Saved data entries
-.-.-

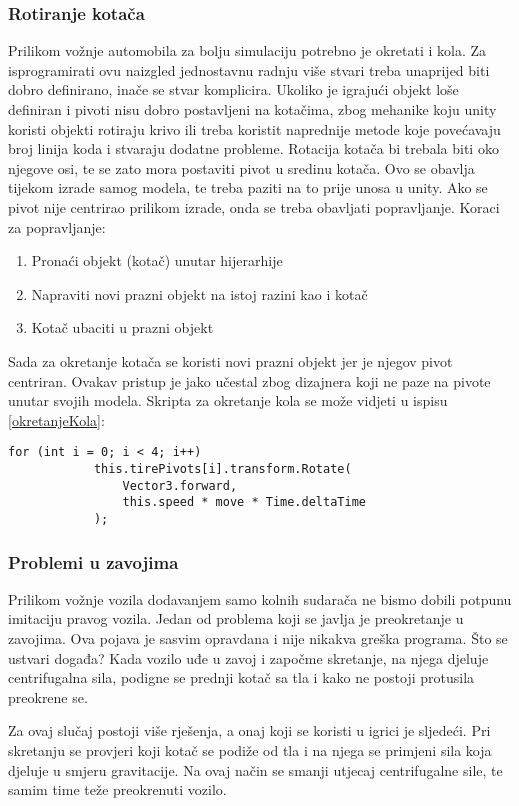 \subsubsection{Rotiranje kotača}
Prilikom vožnje automobila za bolju simulaciju potrebno je okretati i kola. Za isprogramirati ovu naizgled jednostavnu radnju više stvari treba unaprijed biti dobro definirano, inače se stvar komplicira. Ukoliko je igrajući objekt loše definiran i pivoti nisu dobro postavljeni na kotačima, zbog mehanike koju unity koristi objekti rotiraju krivo ili treba koristit naprednije metode koje povećavaju broj linija koda i stvaraju dodatne probleme. Rotacija kotača bi trebala biti oko njegove osi, te se zato mora postaviti pivot u sredinu kotača. Ovo se obavlja tijekom izrade samog modela, te treba paziti na to prije unosa u unity. Ako se pivot nije centrirao prilikom izrade, onda se treba obavljati popravljanje. Koraci za popravljanje:
\newpage
\begin{enumerate}
	\item Pronaći objekt (kotač) unutar hijerarhije
	\item Napraviti novi prazni objekt na istoj razini kao i kotač
	\item Kotač ubaciti u prazni objekt
\end{enumerate}
Sada za okretanje kotača se koristi novi prazni objekt jer je njegov pivot centriran. Ovakav pristup je jako učestal zbog dizajnera koji ne paze na pivote unutar svojih modela. Skripta za okretanje kola se može vidjeti u ispisu \ref{okretanjeKola}:
\begin{lstlisting}[caption={Skripta za okretanje kola}, label=okretanjeKola]
for (int i = 0; i < 4; i++) 
			this.tirePivots[i].transform.Rotate(
			    Vector3.forward, 
			    this.speed * move * Time.deltaTime
			);	
\end{lstlisting}
\newpage
\subsubsection{Problemi u zavojima}
Prilikom vožnje vozila dodavanjem samo kolnih sudarača ne bismo dobili potpunu imitaciju pravog vozila. Jedan od problema koji se javlja je preokretanje u zavojima. Ova pojava je sasvim opravdana i nije nikakva greška programa. Što se ustvari događa? Kada vozilo uđe u zavoj i započme skretanje, na njega djeluje centrifugalna sila, podigne se prednji kotač sa tla i kako ne postoji protusila preokrene se. \par
Za ovaj slučaj postoji više rješenja, a onaj koji se koristi u igrici je sljedeći. Pri skretanju se provjeri koji kotač se podiže od tla i na njega se primjeni sila koja djeluje u smjeru gravitacije. Na ovaj način se smanji utjecaj centrifugalne sile, te samim time teže preokrenuti vozilo.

-.-.-

> _TASK DESCRIPTION_
All of the records must come back exactly as they stand, minus every picture.

> _ANSWER TO THE PROBLEM_
 \subsubsection{Rotiranje kotača}
Prilikom vožnje automobila za bolju simulaciju potrebno je okretati i kola. Za isprogramirati ovu naizgled jednostavnu radnju više stvari treba unaprijed biti dobro definirano, inače se stvar komplicira. Ukoliko je igrajući objekt loše definiran i pivoti nisu dobro postavljeni na kotačima, zbog mehanike koju unity koristi objekti rotiraju krivo ili treba koristit naprednije metode koje povećavaju broj linija koda i stvaraju dodatne probleme. Rotacija kotača bi trebala biti oko njegove osi, te se zato mora postaviti pivot u sredinu kotača. Ovo se obavlja tijekom izrade samog modela, te treba paziti na to prije unosa u unity. Ako se pivot nije centrirao prilikom izrade, onda se treba obavljati popravljanje. Koraci za popravljanje:
\newpage
\begin{enumerate}
	\item Pronaći objekt (kotač) unutar hijerarhije
	\item Napraviti novi prazni objekt na istoj razini kao i kotač
	\item Kotač ubaciti u prazni objekt
\end{enumerate}
Sada za okretanje kotača se koristi novi prazni objekt jer je njegov pivot centriran. Ovakav pristup je jako učestal zbog dizajnera koji ne paze na pivote unutar svojih modela. Skripta za okretanje kola se može vidjeti u ispisu \ref{okretanjeKola}:
\begin{lstlisting}[caption={Skripta za okretanje kola}, label=okretanjeKola]
for (int i = 0; i < 4; i++) 
			this.tirePivots[i].transform.Rotate(
			    Vector3.forward, 
			    this.speed * move * Time.deltaTime
			);	
\end{lstlisting}
\newpage
\subsubsection{Problemi u zavojima}
Prilikom vožnje vozila dodavanjem samo kolnih sudarača ne bismo dobili potpunu imitaciju pravog vozila. Jedan od problema koji se javlja je preokretanje u zavojima. Ova pojava je sasvim opravdana i nije nikakva greška programa. Što se ustvari događa? Kada vozilo uđe u zavoj i započme skretanje, na njega djeluje centrifugalna sila, podigne se prednji kotač sa tla i kako ne postoji protusila preokrene se. \par
Za ovaj slučaj postoji više rješenja, a onaj koji se koristi u igrici je sljedeći. Pri skretanju se provjeri koji kotač se podiže od tla i na njega se primjeni sila koja djeluje u smjeru gravitacije. Na ovaj način se smanji utjecaj centrifugalne sile, te samim time teže preokrenuti vozilo.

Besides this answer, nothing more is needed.